## AIM OF THE TASK
Restrict the output to the lines below starting at the one that contains "- [ ] Configurar análisis de código" and ending at the one that contains "Missing data in", and restate them word for word, both ends included.

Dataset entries
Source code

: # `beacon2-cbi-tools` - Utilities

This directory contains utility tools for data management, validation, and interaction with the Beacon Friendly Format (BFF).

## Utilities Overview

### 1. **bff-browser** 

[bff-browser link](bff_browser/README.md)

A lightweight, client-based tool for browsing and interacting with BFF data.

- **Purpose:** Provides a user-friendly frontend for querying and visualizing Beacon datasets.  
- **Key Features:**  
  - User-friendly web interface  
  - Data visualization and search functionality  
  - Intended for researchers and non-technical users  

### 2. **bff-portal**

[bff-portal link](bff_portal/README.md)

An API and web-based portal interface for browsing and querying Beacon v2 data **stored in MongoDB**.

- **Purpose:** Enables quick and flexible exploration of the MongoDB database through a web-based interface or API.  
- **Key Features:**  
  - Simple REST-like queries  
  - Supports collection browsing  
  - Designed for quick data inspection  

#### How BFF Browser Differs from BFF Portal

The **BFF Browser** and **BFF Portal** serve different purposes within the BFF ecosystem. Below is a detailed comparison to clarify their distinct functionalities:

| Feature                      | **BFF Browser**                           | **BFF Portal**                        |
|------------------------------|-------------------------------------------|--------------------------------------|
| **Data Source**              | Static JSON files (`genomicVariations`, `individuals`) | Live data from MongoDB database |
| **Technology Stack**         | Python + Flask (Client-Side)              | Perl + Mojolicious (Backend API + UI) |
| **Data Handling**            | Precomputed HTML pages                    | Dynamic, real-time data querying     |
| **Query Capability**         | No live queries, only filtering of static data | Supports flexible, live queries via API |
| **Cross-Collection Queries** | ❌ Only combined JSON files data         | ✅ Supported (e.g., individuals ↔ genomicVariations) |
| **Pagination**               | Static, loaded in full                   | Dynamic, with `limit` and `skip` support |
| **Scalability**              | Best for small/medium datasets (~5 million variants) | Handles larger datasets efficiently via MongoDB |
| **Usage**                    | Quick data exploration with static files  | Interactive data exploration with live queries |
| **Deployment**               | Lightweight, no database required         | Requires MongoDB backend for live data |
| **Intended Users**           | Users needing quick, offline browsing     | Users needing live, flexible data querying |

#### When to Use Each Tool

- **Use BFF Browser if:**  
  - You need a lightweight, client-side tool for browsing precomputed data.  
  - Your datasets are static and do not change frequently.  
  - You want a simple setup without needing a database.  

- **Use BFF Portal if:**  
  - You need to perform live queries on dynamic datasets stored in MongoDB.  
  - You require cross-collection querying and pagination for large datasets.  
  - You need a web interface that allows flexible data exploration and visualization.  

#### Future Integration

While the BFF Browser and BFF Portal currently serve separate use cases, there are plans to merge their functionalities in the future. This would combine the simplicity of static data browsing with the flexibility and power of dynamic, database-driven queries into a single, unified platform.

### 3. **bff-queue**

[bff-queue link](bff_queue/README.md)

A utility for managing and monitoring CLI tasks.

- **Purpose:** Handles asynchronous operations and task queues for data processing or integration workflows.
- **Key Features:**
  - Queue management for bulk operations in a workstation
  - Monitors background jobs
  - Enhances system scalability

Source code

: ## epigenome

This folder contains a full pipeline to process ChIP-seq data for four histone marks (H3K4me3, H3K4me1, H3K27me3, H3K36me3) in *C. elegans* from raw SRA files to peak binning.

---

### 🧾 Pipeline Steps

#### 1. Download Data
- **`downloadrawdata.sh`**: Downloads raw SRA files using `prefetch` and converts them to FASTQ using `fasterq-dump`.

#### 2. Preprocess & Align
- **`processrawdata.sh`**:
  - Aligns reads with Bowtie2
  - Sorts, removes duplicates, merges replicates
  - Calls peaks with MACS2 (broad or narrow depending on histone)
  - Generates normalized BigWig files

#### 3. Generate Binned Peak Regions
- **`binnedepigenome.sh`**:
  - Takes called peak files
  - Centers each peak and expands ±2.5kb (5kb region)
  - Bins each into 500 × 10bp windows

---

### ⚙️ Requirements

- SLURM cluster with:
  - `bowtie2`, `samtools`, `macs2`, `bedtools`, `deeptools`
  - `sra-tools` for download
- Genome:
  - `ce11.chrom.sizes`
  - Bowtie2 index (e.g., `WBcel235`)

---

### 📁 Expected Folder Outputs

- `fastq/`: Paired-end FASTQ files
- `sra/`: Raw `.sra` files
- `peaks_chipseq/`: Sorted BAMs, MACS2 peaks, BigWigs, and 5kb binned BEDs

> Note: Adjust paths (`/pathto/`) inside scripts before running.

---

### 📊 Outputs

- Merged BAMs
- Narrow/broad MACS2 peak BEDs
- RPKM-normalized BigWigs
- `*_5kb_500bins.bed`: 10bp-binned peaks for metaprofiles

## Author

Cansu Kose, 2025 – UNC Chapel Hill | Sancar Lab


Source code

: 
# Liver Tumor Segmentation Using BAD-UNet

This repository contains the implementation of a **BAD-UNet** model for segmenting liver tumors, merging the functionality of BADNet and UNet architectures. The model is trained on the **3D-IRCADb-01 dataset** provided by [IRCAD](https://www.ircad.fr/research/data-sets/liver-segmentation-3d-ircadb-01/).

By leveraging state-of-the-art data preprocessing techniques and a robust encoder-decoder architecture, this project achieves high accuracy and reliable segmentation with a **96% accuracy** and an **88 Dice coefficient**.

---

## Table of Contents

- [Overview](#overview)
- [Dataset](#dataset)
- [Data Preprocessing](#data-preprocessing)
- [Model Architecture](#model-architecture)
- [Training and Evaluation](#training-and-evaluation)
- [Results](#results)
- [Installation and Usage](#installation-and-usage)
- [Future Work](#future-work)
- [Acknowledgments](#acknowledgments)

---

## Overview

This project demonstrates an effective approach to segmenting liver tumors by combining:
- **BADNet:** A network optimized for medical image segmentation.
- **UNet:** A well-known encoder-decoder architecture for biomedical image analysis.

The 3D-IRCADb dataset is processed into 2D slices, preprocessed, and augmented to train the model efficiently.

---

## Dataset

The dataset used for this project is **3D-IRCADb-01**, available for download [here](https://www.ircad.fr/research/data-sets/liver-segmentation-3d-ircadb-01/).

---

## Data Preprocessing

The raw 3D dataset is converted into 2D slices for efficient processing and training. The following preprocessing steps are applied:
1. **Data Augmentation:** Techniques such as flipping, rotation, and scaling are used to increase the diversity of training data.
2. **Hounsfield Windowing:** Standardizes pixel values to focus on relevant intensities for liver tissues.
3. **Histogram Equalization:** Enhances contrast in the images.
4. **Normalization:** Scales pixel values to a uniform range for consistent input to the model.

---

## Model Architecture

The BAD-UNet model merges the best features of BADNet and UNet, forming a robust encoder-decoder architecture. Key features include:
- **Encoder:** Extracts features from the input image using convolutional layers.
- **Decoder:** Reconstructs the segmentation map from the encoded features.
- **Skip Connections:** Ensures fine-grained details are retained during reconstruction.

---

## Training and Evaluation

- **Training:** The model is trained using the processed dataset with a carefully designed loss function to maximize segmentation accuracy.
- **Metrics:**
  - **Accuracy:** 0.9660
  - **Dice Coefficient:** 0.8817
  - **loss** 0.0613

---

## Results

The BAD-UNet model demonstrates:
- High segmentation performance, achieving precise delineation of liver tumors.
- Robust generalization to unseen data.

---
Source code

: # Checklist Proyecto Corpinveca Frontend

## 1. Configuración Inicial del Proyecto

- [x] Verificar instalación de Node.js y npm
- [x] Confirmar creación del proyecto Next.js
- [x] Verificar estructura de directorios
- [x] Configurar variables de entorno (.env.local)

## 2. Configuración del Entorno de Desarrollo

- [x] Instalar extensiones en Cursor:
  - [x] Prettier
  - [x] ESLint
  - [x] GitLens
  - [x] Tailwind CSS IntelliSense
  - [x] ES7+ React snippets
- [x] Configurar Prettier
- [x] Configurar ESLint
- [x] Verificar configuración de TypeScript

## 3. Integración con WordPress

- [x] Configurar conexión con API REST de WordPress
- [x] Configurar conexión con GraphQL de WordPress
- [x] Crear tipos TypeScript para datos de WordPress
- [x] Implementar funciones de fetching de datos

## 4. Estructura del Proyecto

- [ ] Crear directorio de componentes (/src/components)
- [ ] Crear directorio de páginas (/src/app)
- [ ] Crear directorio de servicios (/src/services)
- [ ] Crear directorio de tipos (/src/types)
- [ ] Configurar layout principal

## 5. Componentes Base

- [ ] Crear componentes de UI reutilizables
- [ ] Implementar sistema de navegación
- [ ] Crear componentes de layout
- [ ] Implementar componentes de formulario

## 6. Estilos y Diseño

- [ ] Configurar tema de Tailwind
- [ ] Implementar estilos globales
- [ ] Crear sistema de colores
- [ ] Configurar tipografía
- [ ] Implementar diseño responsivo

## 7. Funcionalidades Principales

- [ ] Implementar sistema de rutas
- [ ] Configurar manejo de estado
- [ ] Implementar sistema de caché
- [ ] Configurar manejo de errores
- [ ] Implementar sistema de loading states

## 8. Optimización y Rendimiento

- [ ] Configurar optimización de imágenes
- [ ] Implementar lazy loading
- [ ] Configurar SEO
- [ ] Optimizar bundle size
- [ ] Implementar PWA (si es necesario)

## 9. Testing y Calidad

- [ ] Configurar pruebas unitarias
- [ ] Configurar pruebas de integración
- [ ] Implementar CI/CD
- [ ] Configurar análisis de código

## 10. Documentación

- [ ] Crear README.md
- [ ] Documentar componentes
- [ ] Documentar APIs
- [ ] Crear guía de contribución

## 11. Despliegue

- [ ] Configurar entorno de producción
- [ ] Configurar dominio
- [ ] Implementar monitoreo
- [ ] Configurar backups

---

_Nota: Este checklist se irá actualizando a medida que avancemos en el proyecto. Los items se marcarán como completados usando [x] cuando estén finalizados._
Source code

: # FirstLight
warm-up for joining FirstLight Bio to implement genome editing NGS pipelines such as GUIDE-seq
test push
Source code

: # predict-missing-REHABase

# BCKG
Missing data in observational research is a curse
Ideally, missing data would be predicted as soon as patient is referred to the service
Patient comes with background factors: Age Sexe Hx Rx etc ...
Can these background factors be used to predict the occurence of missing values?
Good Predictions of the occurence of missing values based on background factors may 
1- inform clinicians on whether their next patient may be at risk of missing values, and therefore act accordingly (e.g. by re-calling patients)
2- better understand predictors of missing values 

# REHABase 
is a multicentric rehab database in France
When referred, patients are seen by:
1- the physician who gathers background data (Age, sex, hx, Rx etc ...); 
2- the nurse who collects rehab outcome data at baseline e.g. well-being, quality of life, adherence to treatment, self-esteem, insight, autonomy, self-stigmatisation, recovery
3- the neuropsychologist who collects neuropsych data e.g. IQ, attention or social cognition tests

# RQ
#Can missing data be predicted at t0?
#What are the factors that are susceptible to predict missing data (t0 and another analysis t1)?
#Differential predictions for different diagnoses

## RESULT OF THE EXERCISE
- [ ] Configurar análisis de código

## 10. Documentación

- [ ] Crear README.md
- [ ] Documentar componentes
- [ ] Documentar APIs
- [ ] Crear guía de contribución

## 11. Despliegue

- [ ] Configurar entorno de producción
- [ ] Configurar dominio
- [ ] Implementar monitoreo
- [ ] Configurar backups

---

_Nota: Este checklist se irá actualizando a medida que avancemos en el proyecto. Los items se marcarán como completados usando [x] cuando estén finalizados._
Source code

: # FirstLight
warm-up for joining FirstLight Bio to implement genome editing NGS pipelines such as GUIDE-seq
test push
Source code

: # predict-missing-REHABase

# BCKG
Missing data in observational research is a curse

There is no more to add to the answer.